Capítulo X: Sudán, la trampa descolonizadora y una interminable tragedia de diseño

 

«Mi gente no murió porque la tierra fuera árida, sino porque los hombres armados convirtieron el agua en veneno y la memoria en ceniza.» — Stella Gaitano

  1. La trampa de los mapas: Kapuściński y la bomba de tiempo sudanesa

«Trazaron una línea con tiza sobre nuestra tierra y nos dijeron que a un lado éramos hermanos y al otro lado éramos enemigos.

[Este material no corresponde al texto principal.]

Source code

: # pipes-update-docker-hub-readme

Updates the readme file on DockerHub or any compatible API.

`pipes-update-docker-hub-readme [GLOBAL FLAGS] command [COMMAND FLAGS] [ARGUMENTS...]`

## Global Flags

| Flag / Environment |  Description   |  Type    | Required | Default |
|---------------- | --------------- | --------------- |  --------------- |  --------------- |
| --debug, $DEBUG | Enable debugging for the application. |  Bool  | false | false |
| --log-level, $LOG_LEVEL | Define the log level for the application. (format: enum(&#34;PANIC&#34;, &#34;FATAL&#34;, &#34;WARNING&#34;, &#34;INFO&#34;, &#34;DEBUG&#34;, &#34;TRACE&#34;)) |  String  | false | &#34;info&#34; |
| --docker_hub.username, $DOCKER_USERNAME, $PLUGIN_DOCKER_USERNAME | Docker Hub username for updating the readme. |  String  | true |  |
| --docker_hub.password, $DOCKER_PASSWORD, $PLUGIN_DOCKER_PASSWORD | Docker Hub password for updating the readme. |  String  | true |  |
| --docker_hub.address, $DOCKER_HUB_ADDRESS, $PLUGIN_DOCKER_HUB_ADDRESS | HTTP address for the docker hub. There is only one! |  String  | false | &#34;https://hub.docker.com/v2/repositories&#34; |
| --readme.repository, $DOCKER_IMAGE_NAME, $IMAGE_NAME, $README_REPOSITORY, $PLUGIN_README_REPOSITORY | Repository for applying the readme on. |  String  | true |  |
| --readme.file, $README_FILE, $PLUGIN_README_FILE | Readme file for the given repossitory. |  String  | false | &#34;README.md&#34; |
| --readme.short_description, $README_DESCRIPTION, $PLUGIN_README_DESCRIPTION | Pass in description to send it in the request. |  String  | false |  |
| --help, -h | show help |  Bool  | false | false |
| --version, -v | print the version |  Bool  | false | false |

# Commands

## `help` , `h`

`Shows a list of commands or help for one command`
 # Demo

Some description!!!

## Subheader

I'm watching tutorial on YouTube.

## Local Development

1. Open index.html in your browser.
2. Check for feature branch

La tiza se borró con la lluvia; la sangre, en cambio, sigue ahí.» — Tayeb Salih

 

En Ébano, Ryszard Kapuściński advirtió con lucidez profética que la tragedia de los países poscoloniales no residía en el caos espontáneo, sino en la impecable arquitectura de su diseño.

Al analizar el destino de Sudán —ese gigante atravesado por el Nilo y fracturado por el desierto—, el cronista polaco no vio una violencia atávica ni una maldición tribal, sino la explosión en cadena de un artefacto instalado deliberadamente por la diplomacia europea.

Durante más de medio siglo, el Condominio Anglo-Egipcio (1899-1956) administró el territorio bajo una estrategia de compartimentación absoluta: la célebre Southern Policy. (Nota 1: La política británica de aislamiento del Sur fue diseñada para impedir la integración cultural y económica del territorio, creando dos sistemas educativos, lingüísticos y administrativos incompatibles. Esta fractura artificial es considerada por varios historiadores como uno de los experimentos coloniales más radicales de ingeniería social en África.)

 

Los británicos trazaron una frontera invisible pero impenetrable a la altura del paralelo 10.

Al norte, fomentaron una élite mercantil arabo-musulmana centralizada en Jartum; y al sur, aislaron a los pueblos africanos animistas y cristianos, prohibiendo el comercio, la circulación de personas y la difusión del árabe. El Sur fue mantenido en un estado de letargo y analfabetismo funcional, como un reservorio de mano de obra barata y recursos sin explotar.

 

Una bomba geopolítica de diseño

El crimen geopolítico no fue solo esa división, sino el modo en que se ejecutó la partida. En 1956, acuciados por la prisa del retiro y los equilibrios de la Guerra Fría, los colonizadores británicos plegaron el mapa y unificaron de forma abrupta dos universos que habían enseñado a recelarse durante décadas. Al marcharse de Jartum, entregaron las llaves del Estado, el ejército y la burocracia exclusivamente al Norte.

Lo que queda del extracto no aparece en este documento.